* Data extracts:
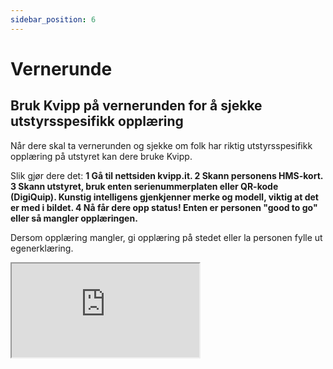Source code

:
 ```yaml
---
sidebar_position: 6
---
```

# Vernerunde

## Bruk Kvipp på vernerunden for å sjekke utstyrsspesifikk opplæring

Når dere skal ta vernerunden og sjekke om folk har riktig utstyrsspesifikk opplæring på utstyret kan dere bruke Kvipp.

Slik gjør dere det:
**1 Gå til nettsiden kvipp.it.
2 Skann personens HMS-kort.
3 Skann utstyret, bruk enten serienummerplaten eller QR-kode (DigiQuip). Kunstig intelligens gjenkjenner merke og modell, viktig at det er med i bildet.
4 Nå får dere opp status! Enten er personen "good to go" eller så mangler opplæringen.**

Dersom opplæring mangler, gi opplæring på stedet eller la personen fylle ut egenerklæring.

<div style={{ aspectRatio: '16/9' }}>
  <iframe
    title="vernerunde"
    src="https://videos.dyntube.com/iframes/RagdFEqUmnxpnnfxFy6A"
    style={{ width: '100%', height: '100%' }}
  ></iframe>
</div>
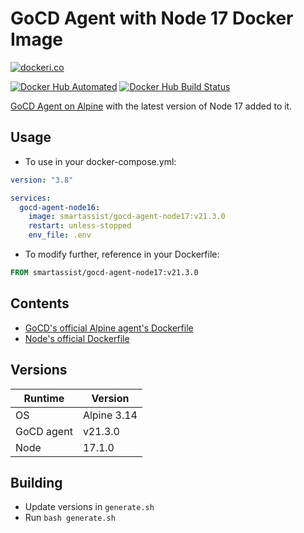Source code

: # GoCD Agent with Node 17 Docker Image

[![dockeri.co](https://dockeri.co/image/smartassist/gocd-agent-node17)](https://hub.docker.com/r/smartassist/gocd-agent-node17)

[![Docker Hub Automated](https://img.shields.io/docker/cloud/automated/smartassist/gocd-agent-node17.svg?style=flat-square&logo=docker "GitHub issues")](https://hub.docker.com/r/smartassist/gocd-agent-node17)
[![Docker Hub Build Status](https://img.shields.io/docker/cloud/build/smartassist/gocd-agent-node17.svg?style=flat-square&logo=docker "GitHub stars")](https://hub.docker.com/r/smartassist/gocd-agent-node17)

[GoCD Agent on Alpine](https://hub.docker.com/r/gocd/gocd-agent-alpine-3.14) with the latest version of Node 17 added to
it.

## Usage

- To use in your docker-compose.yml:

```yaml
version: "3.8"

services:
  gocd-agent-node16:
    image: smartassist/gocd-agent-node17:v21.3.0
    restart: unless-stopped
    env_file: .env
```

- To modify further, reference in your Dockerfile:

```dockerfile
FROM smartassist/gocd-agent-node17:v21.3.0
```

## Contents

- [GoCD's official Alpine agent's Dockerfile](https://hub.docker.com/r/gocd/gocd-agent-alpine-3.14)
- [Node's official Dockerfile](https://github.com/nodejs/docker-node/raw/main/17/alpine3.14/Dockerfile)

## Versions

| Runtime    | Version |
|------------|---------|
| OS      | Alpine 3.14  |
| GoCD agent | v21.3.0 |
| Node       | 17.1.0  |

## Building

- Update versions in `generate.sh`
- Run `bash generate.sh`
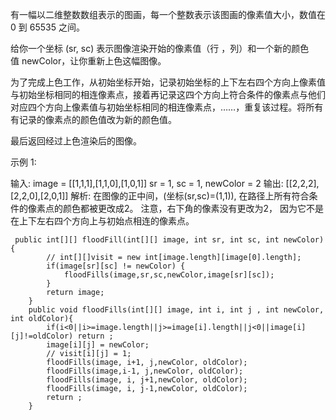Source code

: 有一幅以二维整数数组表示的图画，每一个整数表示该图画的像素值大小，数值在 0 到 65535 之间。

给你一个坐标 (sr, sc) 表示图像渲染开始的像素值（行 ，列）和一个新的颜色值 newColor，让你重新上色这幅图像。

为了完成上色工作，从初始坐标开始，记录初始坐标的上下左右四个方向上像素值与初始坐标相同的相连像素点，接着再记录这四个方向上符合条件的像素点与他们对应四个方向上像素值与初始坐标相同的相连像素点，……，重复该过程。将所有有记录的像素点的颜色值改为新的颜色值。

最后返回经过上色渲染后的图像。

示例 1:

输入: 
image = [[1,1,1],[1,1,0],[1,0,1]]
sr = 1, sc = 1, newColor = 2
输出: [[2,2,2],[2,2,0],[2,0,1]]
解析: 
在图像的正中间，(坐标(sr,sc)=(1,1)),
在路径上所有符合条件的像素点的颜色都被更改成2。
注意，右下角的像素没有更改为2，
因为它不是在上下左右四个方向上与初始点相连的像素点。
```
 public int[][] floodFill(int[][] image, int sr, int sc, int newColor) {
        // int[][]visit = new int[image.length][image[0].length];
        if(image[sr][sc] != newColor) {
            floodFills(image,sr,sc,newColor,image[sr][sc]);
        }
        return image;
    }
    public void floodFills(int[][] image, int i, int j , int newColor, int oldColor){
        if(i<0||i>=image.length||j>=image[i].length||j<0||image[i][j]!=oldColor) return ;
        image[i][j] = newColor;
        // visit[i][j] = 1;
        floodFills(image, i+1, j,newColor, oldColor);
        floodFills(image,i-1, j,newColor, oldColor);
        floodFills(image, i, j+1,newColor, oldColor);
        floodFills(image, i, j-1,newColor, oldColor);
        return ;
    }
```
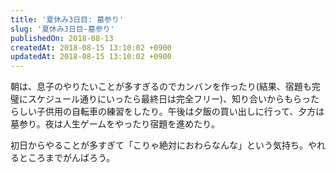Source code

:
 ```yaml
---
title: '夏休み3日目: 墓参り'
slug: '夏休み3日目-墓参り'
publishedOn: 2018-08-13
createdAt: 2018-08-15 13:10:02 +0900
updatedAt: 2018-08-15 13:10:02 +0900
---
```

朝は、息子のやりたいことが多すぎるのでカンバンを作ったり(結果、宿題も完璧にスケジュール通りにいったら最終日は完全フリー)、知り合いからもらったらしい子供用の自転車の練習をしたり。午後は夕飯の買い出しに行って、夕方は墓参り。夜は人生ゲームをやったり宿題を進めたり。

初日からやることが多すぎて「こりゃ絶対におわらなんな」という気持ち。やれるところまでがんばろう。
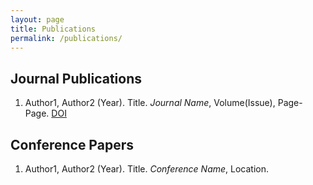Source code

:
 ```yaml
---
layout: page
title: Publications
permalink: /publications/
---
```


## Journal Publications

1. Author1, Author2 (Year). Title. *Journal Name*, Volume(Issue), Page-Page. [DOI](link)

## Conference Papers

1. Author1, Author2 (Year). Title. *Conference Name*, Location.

* Your instructions: Report all lines of the material that contain the word "sjekke".

* Response to the task:
## Bruk Kvipp på vernerunden for å sjekke utstyrsspesifikk opplæring
Når dere skal ta vernerunden og sjekke om folk har riktig utstyrsspesifikk opplæring på utstyret kan dere bruke Kvipp.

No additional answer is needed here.